Plus porte-parole que représentant
L'attitude du président de la FEU confirme le rôle que cette organisation a assumé depuis le triomphe de la soi-disant "révolution" castriste et l'instauration violente du "pouvoir révolutionnaire".
Dépourvue d'autonomie et politiquement subordonnée, la FEU est passée d'une des organisations les plus actives de la société civile de la République à une structure organique du régime totalitaire édifié par le dictateur Fidel Castro.

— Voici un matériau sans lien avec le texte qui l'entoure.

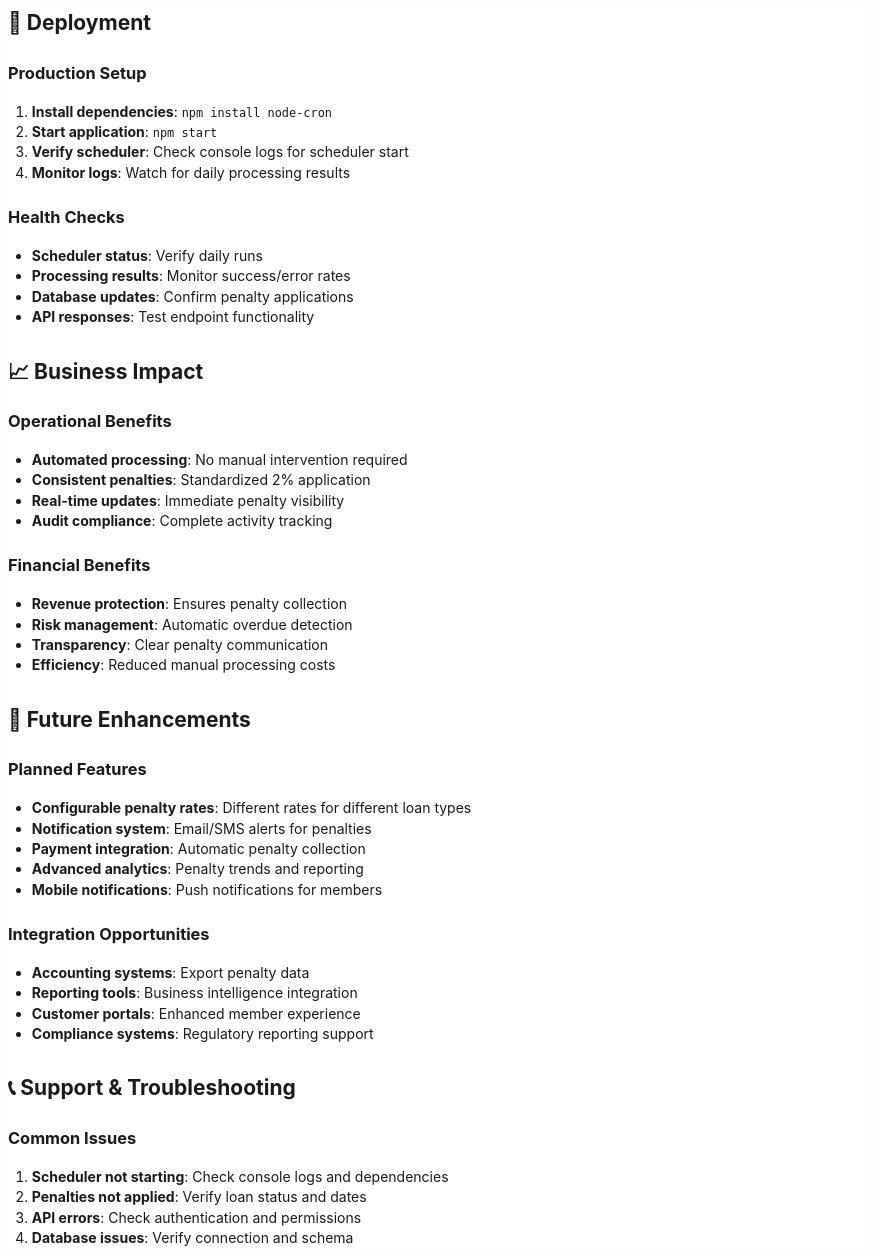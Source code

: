 ## 🚀 Deployment

### **Production Setup**
1. **Install dependencies**: `npm install node-cron`
2. **Start application**: `npm start`
3. **Verify scheduler**: Check console logs for scheduler start
4. **Monitor logs**: Watch for daily processing results

### **Health Checks**
- **Scheduler status**: Verify daily runs
- **Processing results**: Monitor success/error rates
- **Database updates**: Confirm penalty applications
- **API responses**: Test endpoint functionality

## 📈 Business Impact

### **Operational Benefits**
- **Automated processing**: No manual intervention required
- **Consistent penalties**: Standardized 2% application
- **Real-time updates**: Immediate penalty visibility
- **Audit compliance**: Complete activity tracking

### **Financial Benefits**
- **Revenue protection**: Ensures penalty collection
- **Risk management**: Automatic overdue detection
- **Transparency**: Clear penalty communication
- **Efficiency**: Reduced manual processing costs

## 🔮 Future Enhancements

### **Planned Features**
- **Configurable penalty rates**: Different rates for different loan types
- **Notification system**: Email/SMS alerts for penalties
- **Payment integration**: Automatic penalty collection
- **Advanced analytics**: Penalty trends and reporting
- **Mobile notifications**: Push notifications for members

### **Integration Opportunities**
- **Accounting systems**: Export penalty data
- **Reporting tools**: Business intelligence integration
- **Customer portals**: Enhanced member experience
- **Compliance systems**: Regulatory reporting support

## 📞 Support & Troubleshooting

### **Common Issues**
1. **Scheduler not starting**: Check console logs and dependencies
2. **Penalties not applied**: Verify loan status and dates
3. **API errors**: Check authentication and permissions
4. **Database issues**: Verify connection and schema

Loin d'agir en tant que médiateur légitime, Rodríguez González a choisi de se faire le porte-parole du pouvoir, répétant les mêmes cadres narratifs que le régime a historiquement utilisés pour désamorcer le dissentement.
Au lieu de canaliser les revendications des élèves, sa déclaration agit comme une tentative de neutralisation, déplaçant l’attention des véritables causes du mécontentement et réduisant les manifestations à de simples épisodes manipulés de l’extérieur.
Une crise de représentation
L'adhésion du président de la FEU au discours de Díaz-Canel approfondit la crise de légitimité de cette organisation étudiante.
Alors que les voix juvéniles s'élèvent pour exiger des réformes structurelles et une plus grande participation démocratique, la direction se réfugie dans de vieux dogmes, craignant toute expression d'autonomie.
Dans un pays où la jeunesse est l'un des secteurs les plus touchés par la crise économique, la hausse des tarifs d'ETECSA n'a été que l'étincelle d'un mécontentement beaucoup plus profond.
L'alignement du président de la FEU avec le régime ne constitue pas seulement une trahison au mandat de représentation qu'il devrait exercer, mais également une démonstration de la soumission absolue de l'organisation à l'appareil d'État.